(Saved entries)
● ● ● ● ● ● ●

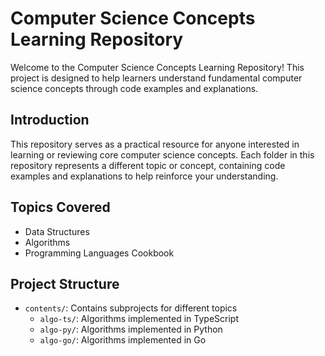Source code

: # Computer Science Concepts Learning Repository

Welcome to the Computer Science Concepts Learning Repository! This project is designed to help learners understand fundamental computer science concepts through code examples and explanations.

## Introduction

This repository serves as a practical resource for anyone interested in learning or reviewing core computer science concepts. Each folder in this repository represents a different topic or concept, containing code examples and explanations to help reinforce your understanding.

## Topics Covered

- Data Structures
- Algorithms
- Programming Languages Cookbook

## Project Structure

- `contents/`: Contains subprojects for different topics
  - `algo-ts/`: Algorithms implemented in TypeScript
  - `algo-py/`: Algorithms implemented in Python
  - `algo-go/`: Algorithms implemented in Go
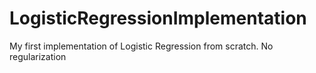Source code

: # LogisticRegressionImplementation
My first implementation of Logistic Regression from scratch. No regularization 
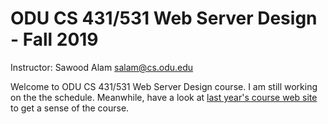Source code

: # ODU CS 431/531 Web Server Design - Fall 2019

Instructor: Sawood Alam salam@cs.odu.edu

Welcome to ODU CS 431/531 Web Server Design course.
I am still working on the the schedule.
Meanwhile, have a look at [last year's course web site](https://phonedude.github.io/cs531-f18/) to get a sense of the course.
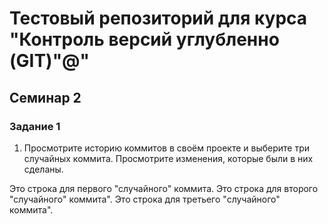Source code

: # Тестовый репозиторий для курса "Контроль версий углубленно (GIT)"@"

## Семинар 2
### Задание 1
1. Просмотрите историю коммитов в своём проекте и выберите три случайных коммита. Просмотрите изменения, которые были в них сделаны.

Это строка для первого "случайного" коммита.
Это строка для второго "случайного" коммита".
Это строка для третьего "случайного" коммита".
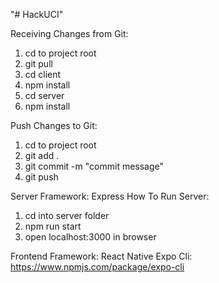 "# HackUCI" 

Receiving Changes from Git:
1. cd to project root
2. git pull
3. cd client
4. npm install
5. cd server
6. npm install

Push Changes to Git:
1. cd to project root
2. git add .
3. git commit -m "commit message"
4. git push

Server Framework: Express
How To Run Server:
1. cd into server folder
2. npm run start
3. open localhost:3000 in browser

Frontend Framework: React Native
Expo Cli: https://www.npmjs.com/package/expo-cli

● ● ● ● ● ● ●

Would you please filter the lines above and copy every one that includes "folder"?

This repository serves as a practical resource for anyone interested in learning or reviewing core computer science concepts. Each folder in this repository represents a different topic or concept, containing code examples and explanations to help reinforce your understanding.
1. cd into server folder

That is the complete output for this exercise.